There are so many circumstances that shape us to be the way we are today. It is even more difficult for us to break that which has been ingrained in us from a young age. As a child, I used to roam freely around the neighborhood and ride my bike with my younger brother. It was okay for me to do all that until puberty hit. I was of childbearing age and it was expected that I was to learn household chores and get ready for marriage. As a woman I needed to know how to cook, clean, and take care of my family. I remember missing being able to go and visit with my neighborhood friends. The message that I took was that I couldn't go outside to play with friends any longer, girls/women do not go outside the home alone period! I have carried that message with me since childhood and I am now working on dismantling it. I have had anxiety around going anywhere, but now I go places with my children and also I enjoy going alone. I cannot say I am always comfortable with it, but I am working on that part by going and getting things done outside of my home more often. I also chose a path in my professional life that will help me to step out of this comfortable spot and do work that will help others.

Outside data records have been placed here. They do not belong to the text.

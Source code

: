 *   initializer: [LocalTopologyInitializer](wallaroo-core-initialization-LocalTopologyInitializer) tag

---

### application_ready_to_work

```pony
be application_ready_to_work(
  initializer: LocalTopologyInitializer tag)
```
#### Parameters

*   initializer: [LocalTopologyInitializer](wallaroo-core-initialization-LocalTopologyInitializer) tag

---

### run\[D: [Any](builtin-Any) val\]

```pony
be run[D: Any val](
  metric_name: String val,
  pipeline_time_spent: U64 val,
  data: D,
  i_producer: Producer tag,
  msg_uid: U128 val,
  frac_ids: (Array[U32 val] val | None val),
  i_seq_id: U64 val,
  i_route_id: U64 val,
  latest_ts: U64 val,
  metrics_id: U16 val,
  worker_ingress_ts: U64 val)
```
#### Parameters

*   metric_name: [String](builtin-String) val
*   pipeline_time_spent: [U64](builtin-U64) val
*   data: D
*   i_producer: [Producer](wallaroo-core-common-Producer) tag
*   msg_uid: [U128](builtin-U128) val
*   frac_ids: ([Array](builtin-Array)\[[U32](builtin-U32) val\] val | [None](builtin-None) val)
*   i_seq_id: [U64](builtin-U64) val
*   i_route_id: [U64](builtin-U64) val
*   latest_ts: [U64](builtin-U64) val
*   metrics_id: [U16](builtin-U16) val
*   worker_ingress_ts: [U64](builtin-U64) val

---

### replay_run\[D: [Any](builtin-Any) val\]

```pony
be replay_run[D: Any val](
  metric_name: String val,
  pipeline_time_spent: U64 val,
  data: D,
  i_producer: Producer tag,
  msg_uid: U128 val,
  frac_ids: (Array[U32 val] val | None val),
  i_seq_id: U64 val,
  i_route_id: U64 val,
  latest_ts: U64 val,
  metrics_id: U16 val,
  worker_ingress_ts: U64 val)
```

Why should we be limited to certain tasks or have certain accomplishments in life based on our gender? I feel that I, as a woman, have lived life according to what culture said. Today I am debunking a lot of what I have learned and I am creating a new reality for myself and my family. As a mom, I also want to be an example to my children. I am adamant that this cycle not repeat itself in my family. I want my children to see that men and women have the same value in society. In our home both mommy and daddy wash the dishes and cook, and both mommy and daddy work. We are doing our very best to show them that we all pitch in and help one another. Nothing is gender specific. The cycle repeats itself if we don't take the reins and change the course. I challenge you to do the same!